A casa não tinha energia. Nem porta, nem janelas. As cortinas tapavam a privacidade da familia.
Em frente um belo pátio, como nos bairros típicos de Lisboa, só que a argila dura fazia de calçada. Havia um estendal comunitário. Até neste pormenor senti o sinal de boa vizinhança e respeito pela roupa de cada um.
Obviamente que o olhar da anfitriã tinha uma lágrima escondida. Mesmo as conversas serem em lingua portuguesa e Chokué ao mesmo tempo, deu para entender a dor latente de uma mãe que sofre.
O pai fugido e desconhecido, foi referido na lingua nacional, mas deu para entender que pouco ajudava na educação dos filhos.
Mas o ambiente do almoço foi muito agradavel e cheirava limpeza todo aquele espaço. Mesmo a sala de entrada, como sala de visitas, estava impecavelmente limpa. A cozinha tinha um fogão e as bacias onde guardavam a água.
Moveis, ou equipamentos, não havia mesmo.
O por-do-sol trouxe a nostalgia da dor. E sentiu-se que ela precisava de beber para apagar o fogo que a atormentava. Porém, os filhos, denotavam uma independencia e de um alhear dos problemas da mãe.

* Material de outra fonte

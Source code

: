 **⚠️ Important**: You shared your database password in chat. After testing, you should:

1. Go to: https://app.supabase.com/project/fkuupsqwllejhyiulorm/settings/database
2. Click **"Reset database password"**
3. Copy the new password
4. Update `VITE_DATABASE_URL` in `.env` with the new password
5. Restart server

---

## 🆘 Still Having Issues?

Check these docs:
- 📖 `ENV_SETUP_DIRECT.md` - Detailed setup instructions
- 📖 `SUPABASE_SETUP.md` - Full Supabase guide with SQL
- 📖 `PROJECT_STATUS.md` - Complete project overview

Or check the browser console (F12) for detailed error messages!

O mais velho transmitia muita responsabilidade e a mais velha ajudava sem pestanejar nas tarefas domésticas.
Enquanto nós, os mais velhos, falavamos, eles brincavam quase em silêncio com os amigos, mesmo ali ao lado. Até os mais pequenos, que mal andavam, pouco procuravam a mãe.
A moral da história, como diziamos antigamente, é «quem vê caras não vê corações». Um bairro sem planeamento, sem infraestruturas, consegue ter vida própria e convivência sã entre os seus habitantes. E mesmo na amargura sente-se felicidade de quem sabe receber.
Mesmo sabendo que a minha amiga Lucia fez o almoço, fiz questão de agradecer à anfitriã, como se ela o tivesse feito. Senti-a nas nuvens e por instantes o olhar comprometido desapareceu como um sonho que estivesse a viver.
Mas de facto, toda esta emoção que vivi, este sonho concretizado de poder entender o que aparentemente ninguém entende, tenho de agradecer à Lucia por mais esta oportunidade.